With a centrally managed data center, researchers can have their cake—supercomputing power at lower cost—and eat it too. Yet convincing them to pool resources can be a tricky political process

As 2010 began, the University of Washington was preparing to launch its first shared high-performance computing cluster, a 1,500-node system called Hyak, dedicated to research activities.

Like other research universities, UW had learned the hard way that having faculty members purchase and run their own high-performance computing nodes in multiple small data centers scattered across campus is inefficient and expensive. In many cases in those settings, the CPUs are active only 10 to 15 percent of the time, and, in the absence of coordination, the effectiveness of data centers drops off over time. These kinds of inefficiencies can impel research faculty to leave the university, resulting in data center capacity going unused.

“This was a problem that was costing the university many tens of millions of dollars,” says Chance Reschke, technical director at UW’s eScience Institute, which serves as a matchmaker between research faculty and resources, including computing platforms. Clustered nodes, he notes, enable researchers to take advantage of much greater computing power. Clusters also allow central IT organizations to offer better support, standardization, and coordination than individual colleges.

“Deans of research-heavy colleges, such as engineering, struggled to provide the facilities that faculty expected, such as power and cooling,” explains Reschke. “It became a faculty recruitment and retention issue for them. New faculty come to the university expecting to have access to this type of infrastructure. Colleges have no equipment available to satisfy that demand.”

But IT leaders at UW and other research universities say that leading the transition from scattered small research nodes to larger, centrally managed, shared resources is a tricky political process. It often requires CIOs to invest their own discretionary funds, to understand the needs and working styles of researchers, and to sell the concept to others on campus. It involves studying different business models and governance structures to determine which one would work best on a particular campus. Finally, it may require calling for some shared sacrifice.

“We had no fairy godmother sprinkling funding on this,” Reschke states. “Instead, upper-level management had to be willing to make an investment in infrastructure and management, and individual faculty members had to invest their grant funds in order to get their own personal supercomputer in a university-operated cloud—at half the expense of what it would cost them if they rolled their own.”

Building Trust

As planning for the Purdue University (IN) Steele community cluster began in the fall of 2007, the biggest challenge was to establish trust between IT and researchers, according to Gerard McCartney, Purdue’s CIO and vice president for information technology.
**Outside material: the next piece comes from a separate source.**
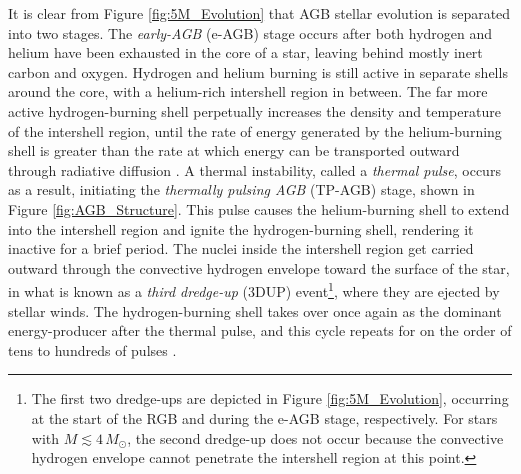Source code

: It is clear from Figure \ref{fig:5M_Evolution} that AGB stellar evolution is separated into two stages. The \emph{early-AGB} (e-AGB) stage occurs after both hydrogen and helium have been exhausted in the core of a star, leaving behind mostly inert carbon and oxygen. Hydrogen and helium burning is still active in separate shells around the core, with a helium-rich intershell region in between. The far more active hydrogen-burning shell perpetually increases the density and temperature of the intershell region, until the rate of energy generated by the helium-burning shell is greater than the rate at which energy can be transported outward through radiative diffusion \cite{Iliadis2015}. A thermal instability, called a \emph{thermal pulse}, occurs as a result, initiating the \emph{thermally pulsing AGB} (TP-AGB) stage, shown in Figure \ref{fig:AGB_Structure}. This pulse causes the helium-burning shell to extend into the intershell region and ignite the hydrogen-burning shell, rendering it inactive for a brief period. The nuclei inside the intershell region get carried outward through the convective hydrogen envelope toward the surface of the star, in what is known as a \emph{third dredge-up} (3DUP) event\footnote{The first two dredge-ups are depicted in Figure \ref{fig:5M_Evolution}, occurring at the start of the RGB and during the e-AGB stage, respectively. For stars with $M \lesssim 4 \, M_{\odot}$, the second dredge-up does not occur because the convective hydrogen envelope cannot penetrate the intershell region at this point.}, where they are ejected by stellar winds. The hydrogen-burning shell takes over once again as the dominant energy-producer after the thermal pulse, and this cycle repeats for on the order of tens to hundreds of pulses \cite{Habing2004}.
McCartney says that researchers often are inherently skeptical that a central IT organization can give them the service that they want, adding that “those misgivings aren’t unfounded. They are based on real experiences where they have been messed around with—[for example] machines sitting on loading docks while they wait for weeks for something to happen.” Some central IT organizations just don’t have strong project-management skills in support of research, he notes.

McCartney, who invested $1 million from his discretionary funds to support the Steele effort, cites a few decisions as key to the successful project management of the 893-node cluster, comprised of technology from Dell, Foundry Networks (now Brocade), and Tyco.

First, he involved researchers in the decision-making process every step of the way, including vendor decisions. After getting researchers to agree to buy from only one server vendor, McCartney’s team got bids from five vendors. He recalls holding a lunch meeting with pizza for the researchers and letting them choose which bid they liked. There were no vendor names attached. Researchers chose based on benchmarking data, prices, and warranty details. “I think the secret sauce,” he says, the pizza notwithstanding, “was letting them pick the vendor.”

Another key factor in building trust, according to McCartney, was to make cluster participation optional. Researchers could choose to buy off the cluster price menu and take charge of their own nodes, but then they would be responsible for service and repair. Only a few researchers did that the first year with the Steele project, and fewer did it the following year when another cluster was built.

“That’s really what we are looking for—two researchers at a cocktail party and one says to the other, ‘Are you really still running your own cluster?’” McCartney emphasizes. “That’s when it kicks in, when one colleague says something like that to another, not when an administrator tells him he should do something.”

Faculty Behind the Wheel

The worst-case scenario for a computing cluster is to have a build-it-andthey- will-come mentality—and then nobody comes. To ensure that wouldn’t happen at Emory University (GA), three years ago CIO Rich Mendola set up a joint task force between IT and the research community to develop a business case to spend $2 million in startup funds on a high-performance computing cluster.

After pushing through a difficult IT governance process, the project team won approval for the 256-node, 1,024- CPU Sun Microsystems computing cluster. As the project moved forward, Mendola saw that involving faculty in a steering committee that developed a memorandum of understanding (MOU) about costs and service levels paid off.

“This has to be faculty-driven,” he advises. “I would never have someone on my team lead the steering committee. It wouldn’t work. You have to make sure researchers’ voices are heard.”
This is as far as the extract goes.